Never Enough
A complicated musing on philosophy
“At some thoughts one stands perplexed—especially at the sight of men’s sin—and wonders whether one should use force or humble love. Always decide to use humble love. If you resolve on that, once and for all, you may subdue the whole world. Loving humility is marvelously strong, the strongest of all things, and there is nothing else like it.”
— Fyodor Dostoevsky (The Brothers Karamazov)
It’s when we take away hope that resentment takes root.
Goal-setting is all well and good, but it fails when it is too grandiose. Because if you plan to reach the moon, but don’t have the resources to build the rocket, then what you are left with is despair. If you are told that you’ll be aboard the rocket as a reward for your work, and then that doesn’t materialize, you begin to resent the false hope of the promise. You trusted, and were betrayed.
We are often told that extreme independence is a trauma response. Perhaps. There is also that broken trust—shards of it still poking through the skin. If we can’t rely on anyone else, and we can’t even rely on ourselves to be enough to accomplish the goals we set, what then? Knowing you’ll never be enough is in itself enough to prevent you from attempting anything again. Doing it independently at least limits the damage: if you fail, you’re the only one harmed by it. But when others rely on you and you fail, trust shatters into slivers that wound everyone involved.
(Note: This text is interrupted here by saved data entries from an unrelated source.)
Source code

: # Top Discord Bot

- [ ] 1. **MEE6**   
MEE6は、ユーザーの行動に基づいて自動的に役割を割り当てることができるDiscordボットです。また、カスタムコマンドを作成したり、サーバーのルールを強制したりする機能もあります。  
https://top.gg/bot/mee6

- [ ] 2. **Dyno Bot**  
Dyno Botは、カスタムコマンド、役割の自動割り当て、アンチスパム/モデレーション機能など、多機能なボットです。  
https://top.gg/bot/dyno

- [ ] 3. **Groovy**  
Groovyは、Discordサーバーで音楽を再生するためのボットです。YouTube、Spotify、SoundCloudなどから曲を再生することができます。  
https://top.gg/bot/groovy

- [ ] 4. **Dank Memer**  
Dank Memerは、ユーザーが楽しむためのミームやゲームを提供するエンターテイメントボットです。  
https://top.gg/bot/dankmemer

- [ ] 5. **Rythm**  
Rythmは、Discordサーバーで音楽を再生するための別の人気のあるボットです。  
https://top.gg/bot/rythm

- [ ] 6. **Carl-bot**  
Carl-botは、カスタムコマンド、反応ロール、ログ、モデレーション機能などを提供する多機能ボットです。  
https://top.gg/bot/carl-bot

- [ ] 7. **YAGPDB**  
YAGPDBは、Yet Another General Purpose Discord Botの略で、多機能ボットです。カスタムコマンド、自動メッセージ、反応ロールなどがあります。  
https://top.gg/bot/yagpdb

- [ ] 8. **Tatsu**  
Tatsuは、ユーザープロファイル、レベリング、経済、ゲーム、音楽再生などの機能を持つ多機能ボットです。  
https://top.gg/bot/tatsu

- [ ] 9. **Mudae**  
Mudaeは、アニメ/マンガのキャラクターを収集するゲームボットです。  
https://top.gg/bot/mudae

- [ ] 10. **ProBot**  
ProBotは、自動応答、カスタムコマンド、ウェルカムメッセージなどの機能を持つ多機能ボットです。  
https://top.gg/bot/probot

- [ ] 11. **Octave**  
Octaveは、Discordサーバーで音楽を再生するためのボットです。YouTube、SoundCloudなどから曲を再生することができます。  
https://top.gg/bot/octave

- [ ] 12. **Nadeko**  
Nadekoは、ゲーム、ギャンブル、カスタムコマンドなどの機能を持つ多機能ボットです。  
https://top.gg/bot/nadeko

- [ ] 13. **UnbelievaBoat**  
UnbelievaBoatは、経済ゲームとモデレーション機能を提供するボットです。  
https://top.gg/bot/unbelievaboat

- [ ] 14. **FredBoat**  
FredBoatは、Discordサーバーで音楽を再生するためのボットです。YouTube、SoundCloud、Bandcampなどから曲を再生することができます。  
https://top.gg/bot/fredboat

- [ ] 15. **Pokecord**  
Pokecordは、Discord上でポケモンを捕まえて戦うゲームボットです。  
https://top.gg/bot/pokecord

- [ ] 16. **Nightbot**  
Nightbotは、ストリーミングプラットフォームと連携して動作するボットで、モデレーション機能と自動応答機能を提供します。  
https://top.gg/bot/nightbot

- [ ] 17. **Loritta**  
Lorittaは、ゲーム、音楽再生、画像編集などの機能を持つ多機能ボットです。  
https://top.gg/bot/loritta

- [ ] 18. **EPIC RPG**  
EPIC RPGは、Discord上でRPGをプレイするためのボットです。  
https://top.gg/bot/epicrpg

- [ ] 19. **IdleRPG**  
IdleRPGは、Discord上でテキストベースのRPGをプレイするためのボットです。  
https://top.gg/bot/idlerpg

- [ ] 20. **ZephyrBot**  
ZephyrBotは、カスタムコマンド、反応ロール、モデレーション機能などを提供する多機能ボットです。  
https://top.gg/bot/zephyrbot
So we minimize the damage by trying to do things on our own, as much as that is possible. Which it never fully is. Humans are social creatures, meant for camaraderie and interdependence. To be completely alone is a terrible thing few can survive. Loneliness drives people to the ends of the earth, to where nothing seems to matter any longer. There is no future, and that is the death of hope. We need others. Others need us. When we are no longer needed—or wanted—the heart breaks. We are set on earth for companionship.
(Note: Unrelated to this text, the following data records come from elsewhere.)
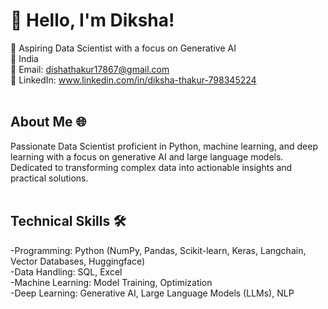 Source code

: # **👋 Hello, I'm Diksha!**
🚀 Aspiring Data Scientist with a focus on Generative AI<br>
📍 India<br>
📧 Email: dishathakur17867@gmail.com<br>
🔗 LinkedIn: www.linkedin.com/in/diksha-thakur-798345224 <br><br>

## About Me 🌐<br>
Passionate Data Scientist proficient in Python, machine learning, and deep learning with a focus on generative AI and large language models. Dedicated to transforming complex data into actionable insights and practical solutions.<br><br>


## Technical Skills 🛠️ <br>
  -Programming: Python (NumPy, Pandas, Scikit-learn, Keras, Langchain, Vector Databases, Huggingface) <br>
  -Data Handling: SQL, Excel  <br>
  -Machine Learning: Model Training, Optimization  <br>
  -Deep Learning: Generative AI, Large Language Models (LLMs), NLP  <br>
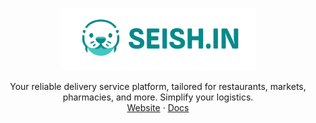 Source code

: <!-- PROJECT LOGO -->
<p align="center">
  <a href="https://github.com/seishinlab/platform">
    <picture>
      <source media="(prefers-color-scheme: dark)" srcset="./assets/dark-logo.png">
      <source media="(prefers-color-scheme: light)" srcset="./assets/light-logo.png">
      <img alt="logo" src="./assets/light-logo.png" height="100">
    </picture>
  </a>
  <p align="center">
    Your reliable delivery service platform, tailored for restaurants, markets, pharmacies, and more. Simplify your logistics.
    <br />
    <a href="https://seish.in">Website</a>
    ·
    <a href="https://docs.seish.in">Docs</a>
  </p>
</p>
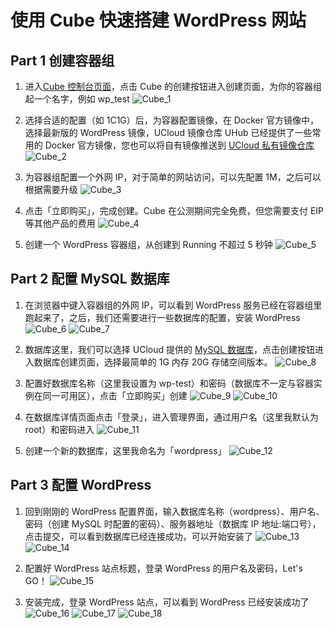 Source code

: # 使用 Cube 快速搭建 WordPress 网站

## Part 1 创建容器组

1. 进入[Cube 控制台页面](https://console.ucloud.cn/cube/manage)，点击 Cube 的创建按钮进入创建页面，为你的容器组起一个名字，例如 wp_test
![Cube_1](../images/quickstar/cube_wp_1.png)

2. 选择合适的配置（如 1C1G）后，为容器配置镜像，在 Docker 官方镜像中，选择最新版的 WordPress 镜像，UCloud 镜像仓库 UHub 已经提供了一些常用的 Docker 官方镜像，您也可以将自有镜像推送到 [UCloud 私有镜像仓库](https://docs.ucloud.cn/uhub/guide)
![Cube_2](../images/quickstar/cube_wp_2.png)

3. 为容器组配置一个外网 IP，对于简单的网站访问，可以先配置 1M，之后可以根据需要升级
![Cube_3](../images/quickstar/cube_wp_3.png)

4. 点击「立即购买」，完成创建。Cube 在公测期间完全免费，但您需要支付 EIP 等其他产品的费用
![Cube_4](../images/quickstar/cube_wp_4.png)

5. 创建一个 WordPress 容器组，从创建到 Running 不超过 5 秒钟
![Cube_5](../images/quickstar/cube_wp_5.png)

## Part 2 配置 MySQL 数据库

1. 在浏览器中键入容器组的外网 IP，可以看到 WordPress 服务已经在容器组里跑起来了，之后，我们还需要进行一些数据库的配置，安装 WordPress
![Cube_6](../images/quickstar/cube_wp_6.png)
![Cube_7](../images/quickstar/cube_wp_7.png)

2. 数据库这里，我们可以选择 UCloud 提供的 [MySQL 数据库](https://console.ucloud.cn/udb/sql)，点击创建按钮进入数据库创建页面，选择最简单的 1G 内存 20G 存储空间版本。
![Cube_8](../images/quickstar/cube_wp_8.png)

3. 配置好数据库名称（这里我设置为 wp-test）和密码（数据库不一定与容器实例在同一可用区），点击「立即购买」创建
![Cube_9](../images/quickstar/cube_wp_9.png)
![Cube_10](../images/quickstar/cube_wp_10.png)

4. 在数据库详情页面点击「登录」，进入管理界面，通过用户名（这里我默认为 root）和密码进入
![Cube_11](../images/quickstar/cube_wp_11.png)

5. 创建一个新的数据库，这里我命名为「wordpress」
![Cube_12](../images/quickstar/cube_wp_12.png)

## Part 3 配置 WordPress

1. 回到刚刚的 WordPress 配置界面，输入数据库名称（wordpress）、用户名、密码（创建 MySQL 时配置的密码）、服务器地址（数据库 IP 地址:端口号），点击提交，可以看到数据库已经连接成功，可以开始安装了
![Cube_13](../images/quickstar/cube_wp_13.png)
![Cube_14](../images/quickstar/cube_wp_14.png)

2. 配置好 WordPress 站点标题，登录 WordPress 的用户名及密码，Let's GO！
![Cube_15](../images/quickstar/cube_wp_15.png)

3. 安装完成，登录 WordPress 站点，可以看到 WordPress 已经安装成功了
![Cube_16](../images/quickstar/cube_wp_16.png)
![Cube_17](../images/quickstar/cube_wp_17.png)
![Cube_18](../images/quickstar/cube_wp_18.png) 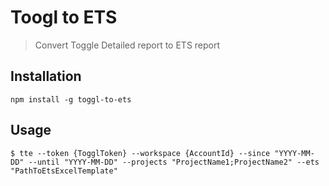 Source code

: # Toogl to ETS
> Convert Toggle Detailed report to ETS report

## Installation
`npm install -g toggl-to-ets`

## Usage
`$ tte --token {TogglToken} --workspace {AccountId} --since "YYYY-MM-DD" --until "YYYY-MM-DD" --projects "ProjectName1;ProjectName2" --ets "PathToEtsExcelTemplate"`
Some of us have failed. We have been unable to fulfill the requests of those who asked us to do what we could not. The mind crumples under the impact of our own inadequacy. This is something some few endure over and over. At best, we are able to facilitate something for a time, but eventually we become inadequate to the tasks asked of us. We crumble away, and someone else steps in and succeeds where we could not. Perhaps that will have to suffice.
There is little any one of us can do. Little good we can reliably bring into the world. We can improve a little every day, knowing that someday we will fall down in failure and watch all that building wash away like a sandcastle in the flood. And then, in the flatness of the ebb, we can begin building again. It will pass. We know it will pass. And yet. Here we are, compelled to carry on. To put one foot in front of the other. To draw in a painful breath, to feel the discordant pounding of the heart. We are still needed. We cannot stop now.
The only thing that truly matters is what we can do with our own hands, in our own small sphere, for those we love. Peace, comfort, and joy: for the rest of life together. We can only pray we do not fail in this. A prayer that ascends in perfect hope.




Both beautiful and painfully true. But God. I'm profoundly thankful for the "But God." Recognizing what things are inside and outside that circle of personal control is crucial to my steady grip on hope and purpose. Letting go of my mirage of control for those things that fall outside is crucial to my wellbeing. I (routinely) fall into despair when I grasp after those things, like trying to hold onto handfuls of dry sand. But in reality, they are God's to mess with, not mine, and all I can do about them is trust Him for their care. This little truth wafted back into my awareness just this past Saturday morning. Seems He knows I need reminded of it from time to time...sigh. Thanks for the reenforcement!
That's why they called it the Good News, those men and women. They were past mastering the art of always falling down and still being alive.